Task goal
Please output the data below exactly as given, starting at its first line and stopping after the line that contains "different from another".
##########
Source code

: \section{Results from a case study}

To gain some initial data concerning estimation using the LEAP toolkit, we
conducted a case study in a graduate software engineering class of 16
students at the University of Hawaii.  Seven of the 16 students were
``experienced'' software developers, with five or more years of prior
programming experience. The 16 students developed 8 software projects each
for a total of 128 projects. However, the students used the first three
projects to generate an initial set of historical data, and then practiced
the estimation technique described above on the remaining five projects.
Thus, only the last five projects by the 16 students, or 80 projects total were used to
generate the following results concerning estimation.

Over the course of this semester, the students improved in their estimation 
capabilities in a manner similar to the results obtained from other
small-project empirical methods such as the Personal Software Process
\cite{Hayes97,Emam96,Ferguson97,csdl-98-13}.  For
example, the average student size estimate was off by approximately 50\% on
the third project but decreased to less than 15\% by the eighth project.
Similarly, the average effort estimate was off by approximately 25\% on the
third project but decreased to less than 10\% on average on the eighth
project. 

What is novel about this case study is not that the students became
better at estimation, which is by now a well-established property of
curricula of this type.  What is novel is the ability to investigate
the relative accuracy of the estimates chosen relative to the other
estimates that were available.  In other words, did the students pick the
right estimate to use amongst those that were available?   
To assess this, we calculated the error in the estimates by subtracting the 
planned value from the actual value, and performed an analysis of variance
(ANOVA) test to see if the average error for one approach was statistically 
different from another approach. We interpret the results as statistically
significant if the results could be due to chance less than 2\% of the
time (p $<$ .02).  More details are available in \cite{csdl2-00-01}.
##########
Answer for this exercise
Source code

: \section{Results from a case study}

To gain some initial data concerning estimation using the LEAP toolkit, we
conducted a case study in a graduate software engineering class of 16
students at the University of Hawaii.  Seven of the 16 students were
``experienced'' software developers, with five or more years of prior
programming experience. The 16 students developed 8 software projects each
for a total of 128 projects. However, the students used the first three
projects to generate an initial set of historical data, and then practiced
the estimation technique described above on the remaining five projects.
Thus, only the last five projects by the 16 students, or 80 projects total were used to
generate the following results concerning estimation.

Over the course of this semester, the students improved in their estimation 
capabilities in a manner similar to the results obtained from other
small-project empirical methods such as the Personal Software Process
\cite{Hayes97,Emam96,Ferguson97,csdl-98-13}.  For
example, the average student size estimate was off by approximately 50\% on
the third project but decreased to less than 15\% by the eighth project.
Similarly, the average effort estimate was off by approximately 25\% on the
third project but decreased to less than 10\% on average on the eighth
project. 

What is novel about this case study is not that the students became
better at estimation, which is by now a well-established property of
curricula of this type.  What is novel is the ability to investigate
the relative accuracy of the estimates chosen relative to the other
estimates that were available.  In other words, did the students pick the
right estimate to use amongst those that were available?   
To assess this, we calculated the error in the estimates by subtracting the 
planned value from the actual value, and performed an analysis of variance
(ANOVA) test to see if the average error for one approach was statistically 
different from another approach. We interpret the results as statistically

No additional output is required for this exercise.